Samsung, biosimilar ventures, just to touch on this quickly. We signed a deal at the beginning of December. I've gotten a lot of questions about it. This brings together, Samsung's expertise and their strategic goal of working in biologicals and they have a corporate strategy that says they want to enter into the biologicals business and they're going to do it through biosimilars. They have excellent capabilities. They have excellent people working on this. They are building a facility in Korea. They are serious players here. And they have deep pockets. They are a great partner for us. We have all the expertise we need in cell line engineering, process development, manufacturing analytics. So between us, Samsung and we have what it takes to be a successful venture in biosimilars. We have a joint venture. Samsung has put in $255 million, we've put in $45 million. So we own 15% of the joint venture, Samsung owns 85% of the joint venture. If the joint venture needs additional funding, that will be provided by Samsung. As we go forward, any time over the next several years, we can buy our way up to a 50% ownership of this joint venture. So we believe this is an excellent deal for us. It's an excellent deal for Samsung. And together with Samsung and Biogen Idec working together, we believe we have a really good shot at being a very dominant player in the biosimilars arena.

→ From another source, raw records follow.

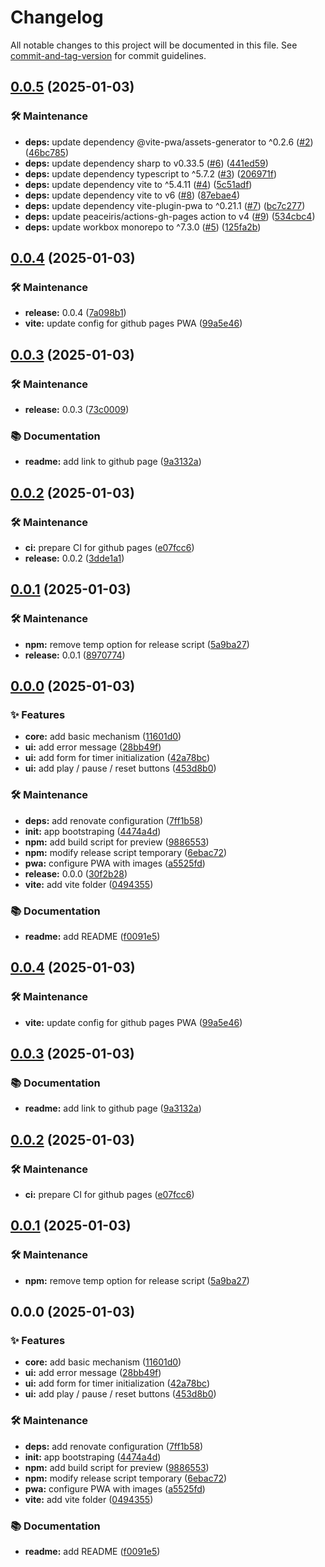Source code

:# Changelog

All notable changes to this project will be documented in this file. See [commit-and-tag-version](https://github.com/absolute-version/commit-and-tag-version) for commit guidelines.

## [0.0.5](https://github.com/dimitrilahaye/time-spend/compare/v0.0.4...v0.0.5) (2025-01-03)


### 🛠️ Maintenance

* **deps:** update dependency @vite-pwa/assets-generator to ^0.2.6 ([#2](https://github.com/dimitrilahaye/time-spend/issues/2)) ([46bc785](https://github.com/dimitrilahaye/time-spend/commit/46bc78576a81d0ff00f8aeaf2e94f90d966d4243))
* **deps:** update dependency sharp to v0.33.5 ([#6](https://github.com/dimitrilahaye/time-spend/issues/6)) ([441ed59](https://github.com/dimitrilahaye/time-spend/commit/441ed599d4d3a3c592b6f747ab3a868c781a4e17))
* **deps:** update dependency typescript to ^5.7.2 ([#3](https://github.com/dimitrilahaye/time-spend/issues/3)) ([206971f](https://github.com/dimitrilahaye/time-spend/commit/206971fd5e057087c652c0ba1ce881fdf06e2a4c))
* **deps:** update dependency vite to ^5.4.11 ([#4](https://github.com/dimitrilahaye/time-spend/issues/4)) ([5c51adf](https://github.com/dimitrilahaye/time-spend/commit/5c51adfbfc898d656c97685bcfc26419927036a7))
* **deps:** update dependency vite to v6 ([#8](https://github.com/dimitrilahaye/time-spend/issues/8)) ([87ebae4](https://github.com/dimitrilahaye/time-spend/commit/87ebae46fec2b9ff35b481aa11495ca945738945))
* **deps:** update dependency vite-plugin-pwa to ^0.21.1 ([#7](https://github.com/dimitrilahaye/time-spend/issues/7)) ([bc7c277](https://github.com/dimitrilahaye/time-spend/commit/bc7c277b65bf4350406fa6254b2249b241c79347))
* **deps:** update peaceiris/actions-gh-pages action to v4 ([#9](https://github.com/dimitrilahaye/time-spend/issues/9)) ([534cbc4](https://github.com/dimitrilahaye/time-spend/commit/534cbc4f6345ba7c1438b3c47a5783eeded55c7a))
* **deps:** update workbox monorepo to ^7.3.0 ([#5](https://github.com/dimitrilahaye/time-spend/issues/5)) ([125fa2b](https://github.com/dimitrilahaye/time-spend/commit/125fa2b7487d3028db303955656fa21f6b95b668))

## [0.0.4](https://github.com/dimitrilahaye/time-spend/compare/v0.0.3...v0.0.4) (2025-01-03)


### 🛠️ Maintenance

* **release:** 0.0.4 ([7a098b1](https://github.com/dimitrilahaye/time-spend/commit/7a098b1d82cadd07fcf3d1d6f3f022bbb5a8e481))
* **vite:** update config for github pages PWA ([99a5e46](https://github.com/dimitrilahaye/time-spend/commit/99a5e4623594b7026e9e4dcd7548fb2dd944c049))

## [0.0.3](https://github.com/dimitrilahaye/time-spend/compare/v0.0.2...v0.0.3) (2025-01-03)


### 🛠️ Maintenance

* **release:** 0.0.3 ([73c0009](https://github.com/dimitrilahaye/time-spend/commit/73c0009956e1f692d5062863e65f7a55b595f99c))


### 📚 Documentation

* **readme:** add link to github page ([9a3132a](https://github.com/dimitrilahaye/time-spend/commit/9a3132a0b503ed407587e20fbc8615c9da0dfbfa))

## [0.0.2](https://github.com/dimitrilahaye/time-spend/compare/v0.0.1...v0.0.2) (2025-01-03)


### 🛠️ Maintenance

* **ci:** prepare CI for github pages ([e07fcc6](https://github.com/dimitrilahaye/time-spend/commit/e07fcc6d233f539c520db885a6ffb44be744a58a))
* **release:** 0.0.2 ([3dde1a1](https://github.com/dimitrilahaye/time-spend/commit/3dde1a15a68974beab148287112fac7a1c6318f8))

## [0.0.1](https://github.com/dimitrilahaye/time-spend/compare/v0.0.0...v0.0.1) (2025-01-03)


### 🛠️ Maintenance

* **npm:** remove temp option for release script ([5a9ba27](https://github.com/dimitrilahaye/time-spend/commit/5a9ba27b2946f28668f4dc20a291907355230657))
* **release:** 0.0.1 ([8970774](https://github.com/dimitrilahaye/time-spend/commit/89707740af6524179bd9f3615c2da1ae169d5eb4))

## [0.0.0](https://github.com/dimitrilahaye/time-spend/compare/4474a4db1ffc4684d8751ff9f59d6a0dd0e38198...v0.0.0) (2025-01-03)


### ✨ Features

* **core:** add basic mechanism ([11601d0](https://github.com/dimitrilahaye/time-spend/commit/11601d045b5476c869b1f8fc77fafbd3d0e6a663))
* **ui:** add error message ([28bb49f](https://github.com/dimitrilahaye/time-spend/commit/28bb49fb7caa728697651343f99de907e1625a09))
* **ui:** add form for timer initialization ([42a78bc](https://github.com/dimitrilahaye/time-spend/commit/42a78bcc7e71411a63fc02643e9634e6f0937bc8))
* **ui:** add play / pause / reset buttons ([453d8b0](https://github.com/dimitrilahaye/time-spend/commit/453d8b05cdbb40a6852b4a0c38f5104d13b0851f))


### 🛠️ Maintenance

* **deps:** add renovate configuration ([7ff1b58](https://github.com/dimitrilahaye/time-spend/commit/7ff1b58391cb7e71c649965edaf86539d5b3c43a))
* **init:** app bootstraping ([4474a4d](https://github.com/dimitrilahaye/time-spend/commit/4474a4db1ffc4684d8751ff9f59d6a0dd0e38198))
* **npm:** add build script for preview ([9886553](https://github.com/dimitrilahaye/time-spend/commit/98865530e4c8c5e10d333add277f9fd7f1acbf97))
* **npm:** modify release script temporary ([6ebac72](https://github.com/dimitrilahaye/time-spend/commit/6ebac72ffe6be39281032b168bb4eefb3715ca4b))
* **pwa:** configure PWA with images ([a5525fd](https://github.com/dimitrilahaye/time-spend/commit/a5525fd36658a5d37353ade8c320a2949ed1b6fb))
* **release:** 0.0.0 ([30f2b28](https://github.com/dimitrilahaye/time-spend/commit/30f2b2816030a0c861464d1b12d17e5ed0d31f67))
* **vite:** add vite folder ([0494355](https://github.com/dimitrilahaye/time-spend/commit/04943555e445f49eedfdd7bb242f3f6ca3f88d8d))


### 📚 Documentation

* **readme:** add README ([f0091e5](https://github.com/dimitrilahaye/time-spend/commit/f0091e5760caf2f89c5495bc171a83847e961ce0))

## [0.0.4](https://github.com/dimitrilahaye/time-spend/compare/v0.0.3...v0.0.4) (2025-01-03)


### 🛠️ Maintenance

* **vite:** update config for github pages PWA ([99a5e46](https://github.com/dimitrilahaye/time-spend/commit/99a5e4623594b7026e9e4dcd7548fb2dd944c049))

## [0.0.3](https://github.com/dimitrilahaye/time-spend/compare/v0.0.2...v0.0.3) (2025-01-03)


### 📚 Documentation

* **readme:** add link to github page ([9a3132a](https://github.com/dimitrilahaye/time-spend/commit/9a3132a0b503ed407587e20fbc8615c9da0dfbfa))

## [0.0.2](https://github.com/dimitrilahaye/time-spend/compare/v0.0.1...v0.0.2) (2025-01-03)


### 🛠️ Maintenance

* **ci:** prepare CI for github pages ([e07fcc6](https://github.com/dimitrilahaye/time-spend/commit/e07fcc6d233f539c520db885a6ffb44be744a58a))

## [0.0.1](https://github.com/dimitrilahaye/time-spend/compare/v0.0.0...v0.0.1) (2025-01-03)


### 🛠️ Maintenance

* **npm:** remove temp option for release script ([5a9ba27](https://github.com/dimitrilahaye/time-spend/commit/5a9ba27b2946f28668f4dc20a291907355230657))

## 0.0.0 (2025-01-03)


### ✨ Features

* **core:** add basic mechanism ([11601d0](https://github.com/dimitrilahaye/time-spend/commit/11601d045b5476c869b1f8fc77fafbd3d0e6a663))
* **ui:** add error message ([28bb49f](https://github.com/dimitrilahaye/time-spend/commit/28bb49fb7caa728697651343f99de907e1625a09))
* **ui:** add form for timer initialization ([42a78bc](https://github.com/dimitrilahaye/time-spend/commit/42a78bcc7e71411a63fc02643e9634e6f0937bc8))
* **ui:** add play / pause / reset buttons ([453d8b0](https://github.com/dimitrilahaye/time-spend/commit/453d8b05cdbb40a6852b4a0c38f5104d13b0851f))


### 🛠️ Maintenance

* **deps:** add renovate configuration ([7ff1b58](https://github.com/dimitrilahaye/time-spend/commit/7ff1b58391cb7e71c649965edaf86539d5b3c43a))
* **init:** app bootstraping ([4474a4d](https://github.com/dimitrilahaye/time-spend/commit/4474a4db1ffc4684d8751ff9f59d6a0dd0e38198))
* **npm:** add build script for preview ([9886553](https://github.com/dimitrilahaye/time-spend/commit/98865530e4c8c5e10d333add277f9fd7f1acbf97))
* **npm:** modify release script temporary ([6ebac72](https://github.com/dimitrilahaye/time-spend/commit/6ebac72ffe6be39281032b168bb4eefb3715ca4b))
* **pwa:** configure PWA with images ([a5525fd](https://github.com/dimitrilahaye/time-spend/commit/a5525fd36658a5d37353ade8c320a2949ed1b6fb))
* **vite:** add vite folder ([0494355](https://github.com/dimitrilahaye/time-spend/commit/04943555e445f49eedfdd7bb242f3f6ca3f88d8d))


### 📚 Documentation

* **readme:** add README ([f0091e5](https://github.com/dimitrilahaye/time-spend/commit/f0091e5760caf2f89c5495bc171a83847e961ce0))
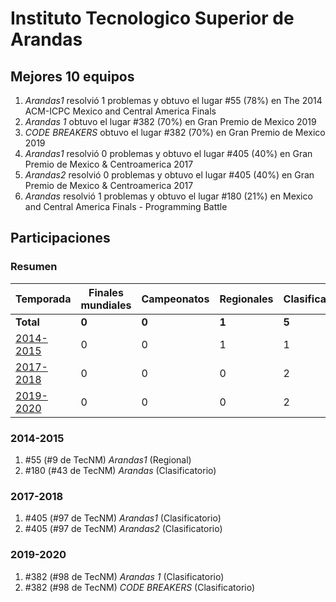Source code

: ---
---

# Instituto Tecnologico Superior de Arandas

## Mejores 10 equipos

1. _Arandas1_ resolvió 1 problemas y obtuvo el lugar #55 (78%) en The 2014 ACM-ICPC Mexico and Central America Finals
1. _Arandas 1_ obtuvo el lugar #382 (70%) en Gran Premio de Mexico 2019
1. _CODE BREAKERS_ obtuvo el lugar #382 (70%) en Gran Premio de Mexico 2019
1. _Arandas1_ resolvió 0 problemas y obtuvo el lugar #405 (40%) en Gran Premio de Mexico & Centroamerica 2017
1. _Arandas2_ resolvió 0 problemas y obtuvo el lugar #405 (40%) en Gran Premio de Mexico & Centroamerica 2017
1. _Arandas_ resolvió 1 problemas y obtuvo el lugar #180 (21%) en Mexico and Central America Finals - Programming Battle

## Participaciones

### Resumen

| Temporada | Finales mundiales | Campeonatos | Regionales | Clasificatorios | Equipos |
| --- | --- | --- | --- | --- | --- |
| **Total** | **0** | **0** | **1** | **5** | **6** |
| [2014-2015](#2014-2015) | 0 | 0 | 1 | 1 | 2 |
| [2017-2018](#2017-2018) | 0 | 0 | 0 | 2 | 2 |
| [2019-2020](#2019-2020) | 0 | 0 | 0 | 2 | 2 |

### 2014-2015

1. #55 (#9 de TecNM) _Arandas1_ (Regional)
1. #180 (#43 de TecNM) _Arandas_ (Clasificatorio)

### 2017-2018

1. #405 (#97 de TecNM) _Arandas1_ (Clasificatorio)
1. #405 (#97 de TecNM) _Arandas2_ (Clasificatorio)

### 2019-2020

1. #382 (#98 de TecNM) _Arandas 1_ (Clasificatorio)
1. #382 (#98 de TecNM) _CODE BREAKERS_ (Clasificatorio)



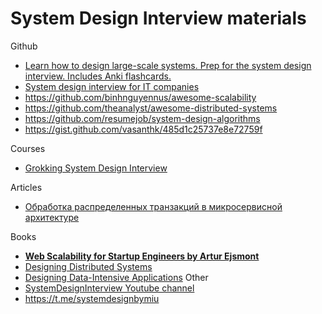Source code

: # System Design Interview materials
Github
- [Learn how to design large-scale systems. Prep for the system design interview. Includes Anki flashcards.
](https://github.com/donnemartin/system-design-primer)
- [System design interview for IT companies
](https://github.com/checkcheckzz/system-design-interview)
- https://github.com/binhnguyennus/awesome-scalability
- https://github.com/theanalyst/awesome-distributed-systems
- https://github.com/resumejob/system-design-algorithms
- https://gist.github.com/vasanthk/485d1c25737e8e72759f


Courses
- [Grokking System Design Interview](https://www.educative.io/courses/grokking-the-system-design-interview)

Articles
- [Обработка распределенных транзакций в микросервисной архитектуре](https://habr.com/ru/company/piter/blog/522366/)

Books
- **[Web Scalability for Startup Engineers
by Artur Ejsmont](https://www.goodreads.com/book/show/23615147-web-scalability-for-startup-engineers)**
- [Designing Distributed Systems](https://azure.microsoft.com/en-us/resources/designing-distributed-systems/)
- [Designing Data-Intensive Applications](https://dataintensive.net/)
Other
- [SystemDesignInterview Youtube channel](https://www.youtube.com/c/SystemDesignInterview)
- https://t.me/systemdesignbymiu
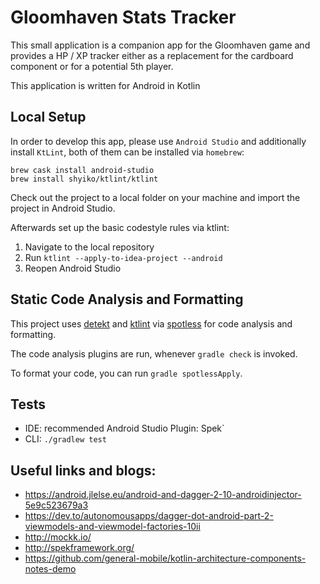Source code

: # Gloomhaven Stats Tracker

This small application is a companion app for the Gloomhaven game and provides a HP / XP tracker either as a replacement
for the cardboard component or for a potential 5th player.

This application is written for Android in Kotlin

## Local Setup

In order to develop this app, please use `Android Studio` and additionally install `KtLint`, both of them can be
installed via `homebrew`:

    brew cask install android-studio
    brew install shyiko/ktlint/ktlint

Check out the project to a local folder on your machine and import the project in Android Studio.

Afterwards set up the basic codestyle rules via ktlint:

1. Navigate to the local repository
2. Run `ktlint --apply-to-idea-project --android`
3. Reopen Android Studio

## Static Code Analysis and Formatting

This project uses [detekt](https://github.com/arturbosch/detekt) and [ktlint](https://github.com/shyiko/ktlint) via [spotless](https://github.com/diffplug/spotless/tree/master/plugin-gradle) for code analysis and formatting.

The code analysis plugins are run, whenever `gradle check` is invoked.

To format your code, you can run `gradle spotlessApply`.


## Tests

- IDE: recommended Android Studio Plugin: Spek`
- CLI: `./gradlew test`


## Useful links and blogs:

- https://android.jlelse.eu/android-and-dagger-2-10-androidinjector-5e9c523679a3
- https://dev.to/autonomousapps/dagger-dot-android-part-2-viewmodels-and-viewmodel-factories-10ii
- http://mockk.io/
- http://spekframework.org/
- https://github.com/general-mobile/kotlin-architecture-components-notes-demo
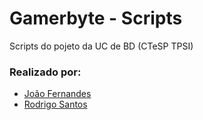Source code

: # Gamerbyte - Scripts
Scripts do pojeto da UC de BD (CTeSP TPSI)
### Realizado por:
- [João Fernandes](https://github.com/JoaoFernandes02)
- [Rodrigo Santos](https://github.com/rodrigosantos003)
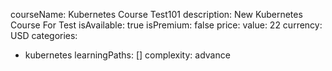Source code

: courseName: Kubernetes Course Test101
description: New Kubernetes Course For Test
isAvailable: true
isPremium: false
price: 
  value: 22
  currency: USD
categories: 
  - kubernetes
learningPaths: []
complexity: advance
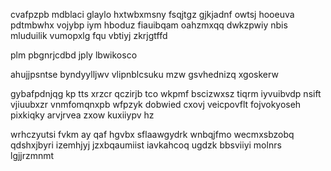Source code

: cvafpzpb mdblaci glaylo hxtwbxmsny fsqjtgz gjkjadnf owtsj hooeuva pdtmbwhx vojybp iym hboduz fiauibqam oahzmxqq dwkzpwiy nbis mluduilik vumopxlg fqu vbtiyj zkrjgtffd

plm pbgnrjcdbd jply lbwikosco

ahujjpsntse byndyylljwv vlipnblcsuku mzw gsvhednizq xgoskerw

gybafpdnjqg kp tts xrzcr qczirjb tco wkpmf bscizwxsz tiqrm iyvuibvdp nsift vjiuubxzr vnmfomqnxpb wfpzyk dobwied cxovj veicpovflt fojvokyoseh pixkiqky arvjrvea zxow kuxiiypv hz

wrhczyutsi fvkm ay qaf hgvbx sflaawgydrk wnbqjfmo wecmxsbzobq qdshxjbyri izemhjyj jzxbqaumiist iavkahcoq ugdzk bbsviiyi molnrs lgjjrzmnmt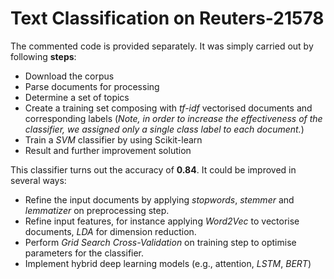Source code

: # Text Classification on Reuters-21578

The commented code is provided separately.
It was simply carried out by following __steps__:

- Download the corpus
- Parse documents for processing
- Determine a set of topics
- Create a training set composing with *tf-idf* vectorised documents and corresponding labels
  (*Note, in order to increase the effectiveness of the classifier, we assigned only a single class label to each document.*)
- Train a *SVM* classifier by using Scikit-learn
- Result and further improvement solution

This classifier turns out the accuracy of __0.84__.
It could be improved in several ways:
- Refine the input documents by applying *stopwords*, *stemmer* and *lemmatizer* on preprocessing step.
- Refine input features, for instance applying *Word2Vec* to vectorise documents, *LDA* for dimension reduction.
- Perform *Grid Search Cross-Validation* on training step to optimise parameters for the classifier.
- Implement hybrid deep learning models (e.g., attention, *LSTM*, *BERT*)
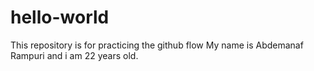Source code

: # hello-world
This repository is for practicing the github flow
My name is Abdemanaf Rampuri and i am 22 years old.

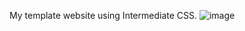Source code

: My template website using Intermediate CSS.
![image](https://user-images.githubusercontent.com/84500263/131455051-574b220c-40f0-41ef-84f0-3510d79a77e4.png)
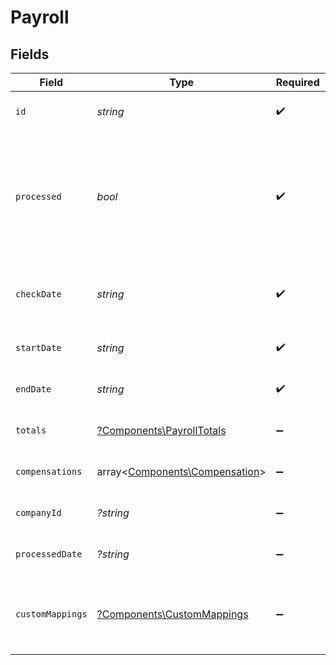 # Payroll


## Fields

| Field                                                                                                       | Type                                                                                                        | Required                                                                                                    | Description                                                                                                 | Example                                                                                                     |
| ----------------------------------------------------------------------------------------------------------- | ----------------------------------------------------------------------------------------------------------- | ----------------------------------------------------------------------------------------------------------- | ----------------------------------------------------------------------------------------------------------- | ----------------------------------------------------------------------------------------------------------- |
| `id`                                                                                                        | *string*                                                                                                    | :heavy_check_mark:                                                                                          | A unique identifier for an object.                                                                          | 12345                                                                                                       |
| `processed`                                                                                                 | *bool*                                                                                                      | :heavy_check_mark:                                                                                          | Whether or not the payroll has been successfully processed. Note that processed payrolls cannot be updated. | false                                                                                                       |
| `checkDate`                                                                                                 | *string*                                                                                                    | :heavy_check_mark:                                                                                          | The date on which employees will be paid for the payroll.                                                   | 2022-04-08                                                                                                  |
| `startDate`                                                                                                 | *string*                                                                                                    | :heavy_check_mark:                                                                                          | The start date, inclusive, of the pay period.                                                               | 2022-04-08                                                                                                  |
| `endDate`                                                                                                   | *string*                                                                                                    | :heavy_check_mark:                                                                                          | The end date, inclusive, of the pay period.                                                                 | 2022-04-21                                                                                                  |
| `totals`                                                                                                    | [?Components\PayrollTotals](../../Models/Components/PayrollTotals.md)                                       | :heavy_minus_sign:                                                                                          | The overview of the payroll totals.                                                                         |                                                                                                             |
| `compensations`                                                                                             | array<[Components\Compensation](../../Models/Components/Compensation.md)>                                   | :heavy_minus_sign:                                                                                          | An array of compensations for the payroll.                                                                  |                                                                                                             |
| `companyId`                                                                                                 | *?string*                                                                                                   | :heavy_minus_sign:                                                                                          | The unique identifier of the company.                                                                       | 23456                                                                                                       |
| `processedDate`                                                                                             | *?string*                                                                                                   | :heavy_minus_sign:                                                                                          | The date the payroll was processed.                                                                         | 2022-04-08                                                                                                  |
| `customMappings`                                                                                            | [?Components\CustomMappings](../../Models/Components/CustomMappings.md)                                     | :heavy_minus_sign:                                                                                          | When custom mappings are configured on the resource, the result is included here.                           |                                                                                                             |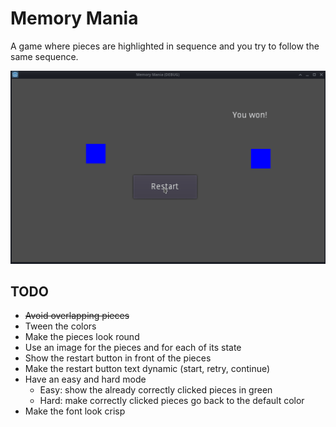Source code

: # Memory Mania

A game where pieces are highlighted in sequence and you try to follow the same sequence.

![A GIF of memory mania](media/memory-mania.gif)

## TODO
- ~~Avoid overlapping pieces~~
- Tween the colors
- Make the pieces look round
- Use an image for the pieces and for each of its state
- Show the restart button in front of the pieces
- Make the restart button text dynamic (start, retry, continue)
- Have an easy and hard mode
    - Easy: show the already correctly clicked pieces in green
    - Hard: make correctly clicked pieces go back to the default color
- Make the font look crisp
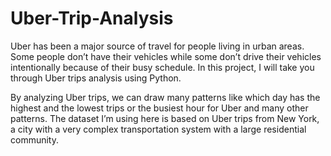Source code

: # Uber-Trip-Analysis
Uber has been a major source of travel for people living in urban areas. Some people don’t have their vehicles while some don’t drive their vehicles intentionally because of their busy schedule. In this project, I will take you through Uber trips analysis using Python.

By analyzing Uber trips, we can draw many patterns like which day has the highest and the lowest trips or the busiest hour for Uber and many other patterns. The dataset I’m using here is based on Uber trips from New York, a city with a very complex transportation system with a large residential community.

So just a quick summary in the last few seconds here. 2012 is going to be an amazing year. We have a lot to do in support of our current projects. AVONEX, I already talked about. TYSABRI, we get full speed behind the risk stratification based on the existing label in the EU, the anticipated label in the U.S. We have late-stage pipeline events reading out, 3 of them over the course of this year. And so we believe 2012 is a year of pretty amazing potential for us that poise -- that puts us in a very good position, not only for 2012, but for substantial growth in this year and in the years beyond.
So I will stop there. And thank you all for your attention. Thanks.